> [Problem statement] Using the material below, return exactly the lines between the one holding "What is RxJava?**" and the one holding "streams (lists, input", inclusive, and no others.
(Material provided Opens)
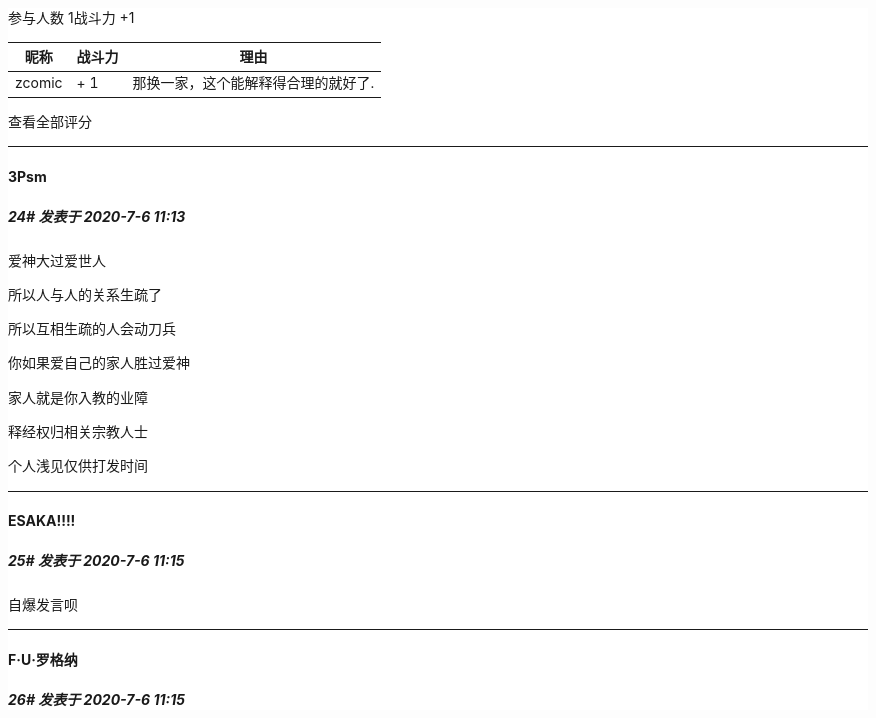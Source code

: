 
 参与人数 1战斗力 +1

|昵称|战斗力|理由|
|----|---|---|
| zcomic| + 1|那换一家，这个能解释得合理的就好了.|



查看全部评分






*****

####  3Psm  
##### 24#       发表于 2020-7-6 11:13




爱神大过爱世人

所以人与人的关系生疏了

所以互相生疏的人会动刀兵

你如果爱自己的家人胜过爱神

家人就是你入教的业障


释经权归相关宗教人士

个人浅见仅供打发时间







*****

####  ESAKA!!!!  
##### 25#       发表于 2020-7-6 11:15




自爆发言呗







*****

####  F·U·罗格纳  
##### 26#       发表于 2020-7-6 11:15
(Material provided Closes)
(Material provided Opens)
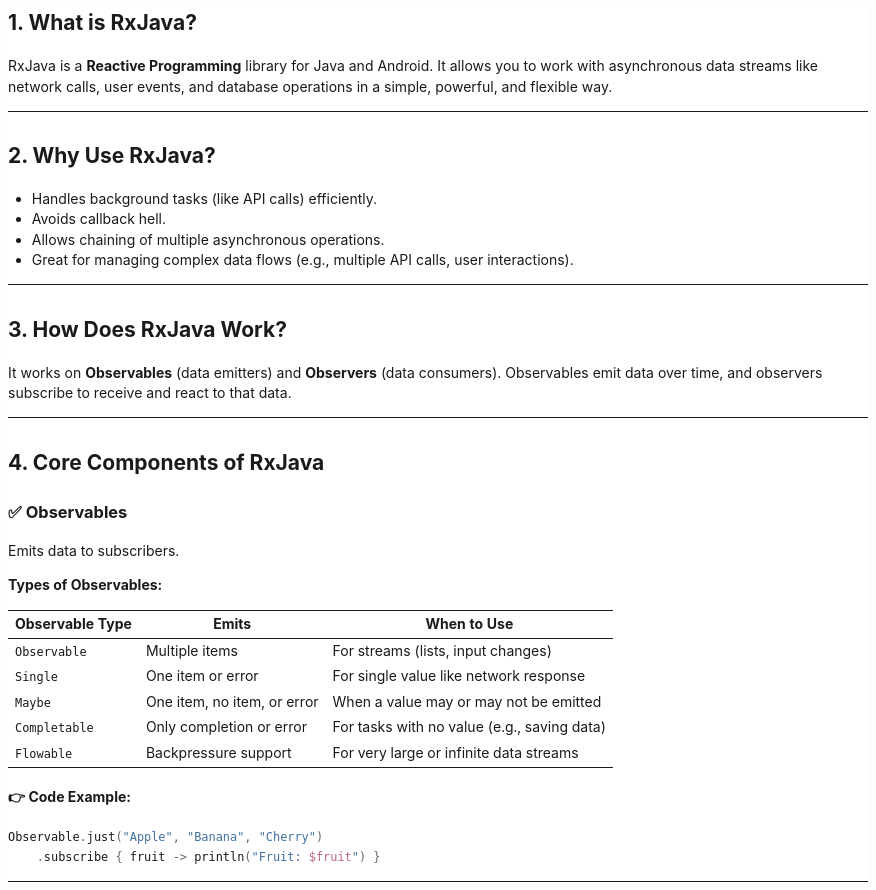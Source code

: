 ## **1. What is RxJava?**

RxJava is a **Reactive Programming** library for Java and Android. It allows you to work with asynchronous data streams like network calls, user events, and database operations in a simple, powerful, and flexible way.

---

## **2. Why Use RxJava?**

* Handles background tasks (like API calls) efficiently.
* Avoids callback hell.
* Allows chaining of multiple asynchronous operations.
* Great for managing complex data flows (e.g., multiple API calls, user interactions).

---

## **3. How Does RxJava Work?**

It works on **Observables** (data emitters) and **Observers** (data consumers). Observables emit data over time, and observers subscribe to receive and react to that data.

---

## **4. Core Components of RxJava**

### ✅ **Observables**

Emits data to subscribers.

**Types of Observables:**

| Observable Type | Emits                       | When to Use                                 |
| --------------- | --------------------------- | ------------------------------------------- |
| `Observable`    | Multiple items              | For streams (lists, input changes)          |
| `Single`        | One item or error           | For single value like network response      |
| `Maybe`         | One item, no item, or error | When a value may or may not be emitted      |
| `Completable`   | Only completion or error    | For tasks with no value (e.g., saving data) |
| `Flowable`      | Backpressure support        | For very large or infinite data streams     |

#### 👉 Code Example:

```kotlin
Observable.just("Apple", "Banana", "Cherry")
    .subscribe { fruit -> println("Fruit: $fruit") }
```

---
(Material provided Closes)
(Material provided Opens)
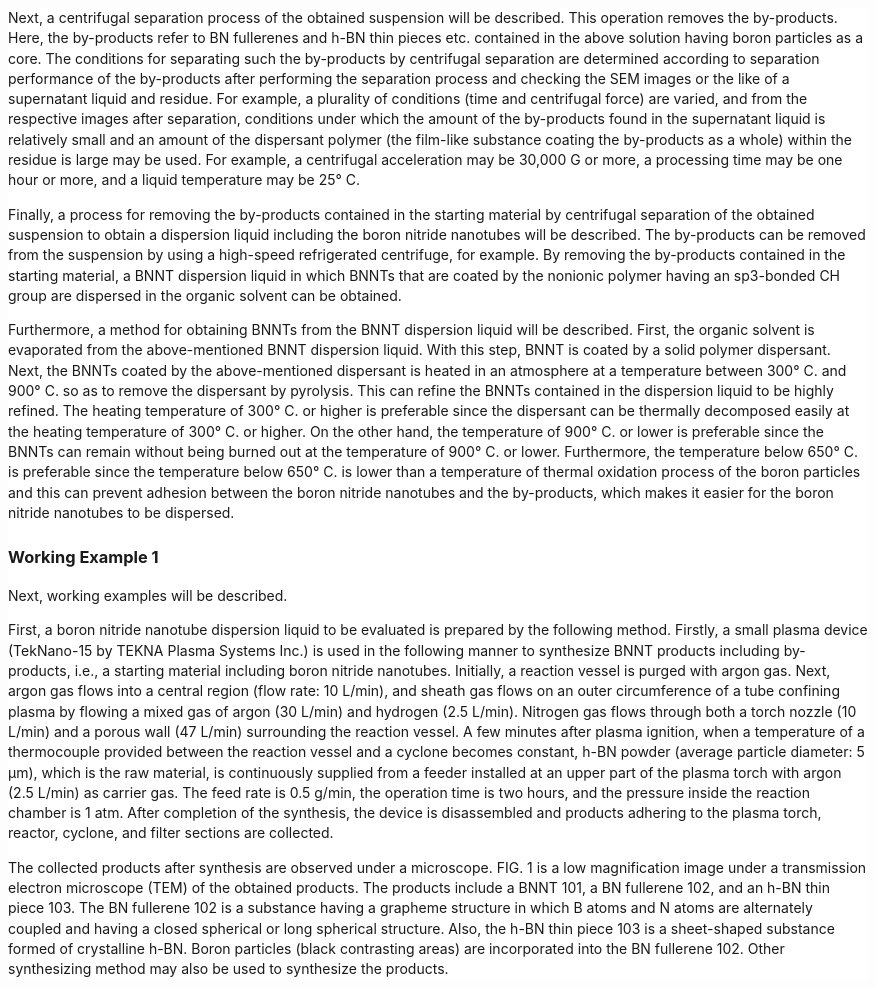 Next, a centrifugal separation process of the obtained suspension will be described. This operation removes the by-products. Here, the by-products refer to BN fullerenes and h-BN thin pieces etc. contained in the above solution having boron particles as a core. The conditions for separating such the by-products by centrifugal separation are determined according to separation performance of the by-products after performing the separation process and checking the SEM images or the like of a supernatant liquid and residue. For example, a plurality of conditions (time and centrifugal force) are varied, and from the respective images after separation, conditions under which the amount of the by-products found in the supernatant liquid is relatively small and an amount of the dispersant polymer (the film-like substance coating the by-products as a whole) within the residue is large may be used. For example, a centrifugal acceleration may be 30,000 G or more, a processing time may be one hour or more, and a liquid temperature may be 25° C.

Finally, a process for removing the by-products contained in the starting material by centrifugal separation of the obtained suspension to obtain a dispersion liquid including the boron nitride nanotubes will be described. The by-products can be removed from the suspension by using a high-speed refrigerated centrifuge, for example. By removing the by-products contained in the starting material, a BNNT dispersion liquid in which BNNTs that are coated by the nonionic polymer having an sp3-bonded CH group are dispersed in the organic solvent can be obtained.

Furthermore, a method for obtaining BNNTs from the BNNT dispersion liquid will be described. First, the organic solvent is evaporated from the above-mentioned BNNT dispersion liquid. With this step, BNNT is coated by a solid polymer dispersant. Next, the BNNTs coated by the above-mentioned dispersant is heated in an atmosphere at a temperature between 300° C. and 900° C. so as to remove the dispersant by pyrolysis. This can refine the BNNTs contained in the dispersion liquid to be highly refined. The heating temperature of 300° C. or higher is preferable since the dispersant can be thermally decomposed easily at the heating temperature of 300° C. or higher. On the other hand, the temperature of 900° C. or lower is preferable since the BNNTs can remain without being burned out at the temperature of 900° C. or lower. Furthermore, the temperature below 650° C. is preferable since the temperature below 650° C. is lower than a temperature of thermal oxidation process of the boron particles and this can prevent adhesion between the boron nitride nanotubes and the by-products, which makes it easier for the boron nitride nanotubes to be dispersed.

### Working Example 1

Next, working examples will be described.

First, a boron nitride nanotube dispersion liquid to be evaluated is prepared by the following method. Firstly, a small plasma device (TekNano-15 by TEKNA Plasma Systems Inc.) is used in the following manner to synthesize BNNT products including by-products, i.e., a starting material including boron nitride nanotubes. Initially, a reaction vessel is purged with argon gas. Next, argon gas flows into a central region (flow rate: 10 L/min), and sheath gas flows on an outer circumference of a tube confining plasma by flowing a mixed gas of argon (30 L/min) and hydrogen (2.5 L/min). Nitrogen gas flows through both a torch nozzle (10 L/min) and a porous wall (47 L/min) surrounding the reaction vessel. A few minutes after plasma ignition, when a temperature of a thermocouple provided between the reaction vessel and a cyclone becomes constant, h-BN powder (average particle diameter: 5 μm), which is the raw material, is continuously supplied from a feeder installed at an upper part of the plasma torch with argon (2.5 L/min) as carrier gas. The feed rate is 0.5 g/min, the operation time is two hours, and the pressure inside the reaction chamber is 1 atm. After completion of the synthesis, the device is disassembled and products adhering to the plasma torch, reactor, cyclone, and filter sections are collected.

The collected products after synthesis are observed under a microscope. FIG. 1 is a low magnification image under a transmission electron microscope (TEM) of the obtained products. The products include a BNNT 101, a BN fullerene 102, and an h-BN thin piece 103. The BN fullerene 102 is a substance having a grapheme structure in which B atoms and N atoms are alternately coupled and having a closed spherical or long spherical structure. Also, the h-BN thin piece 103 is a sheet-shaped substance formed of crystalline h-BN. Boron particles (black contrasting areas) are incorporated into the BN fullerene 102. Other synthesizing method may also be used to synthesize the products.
(Material provided Closes)
> [Expected answer]
: ## **1. What is RxJava?**

RxJava is a **Reactive Programming** library for Java and Android. It allows you to work with asynchronous data streams like network calls, user events, and database operations in a simple, powerful, and flexible way.

---

## **2. Why Use RxJava?**

* Handles background tasks (like API calls) efficiently.
* Avoids callback hell.
* Allows chaining of multiple asynchronous operations.
* Great for managing complex data flows (e.g., multiple API calls, user interactions).

---

## **3. How Does RxJava Work?**

It works on **Observables** (data emitters) and **Observers** (data consumers). Observables emit data over time, and observers subscribe to receive and react to that data.

---

## **4. Core Components of RxJava**

### ✅ **Observables**

Emits data to subscribers.

**Types of Observables:**

| Observable Type | Emits                       | When to Use                                 |
| --------------- | --------------------------- | ------------------------------------------- |
| `Observable`    | Multiple items              | For streams (lists, input changes)          |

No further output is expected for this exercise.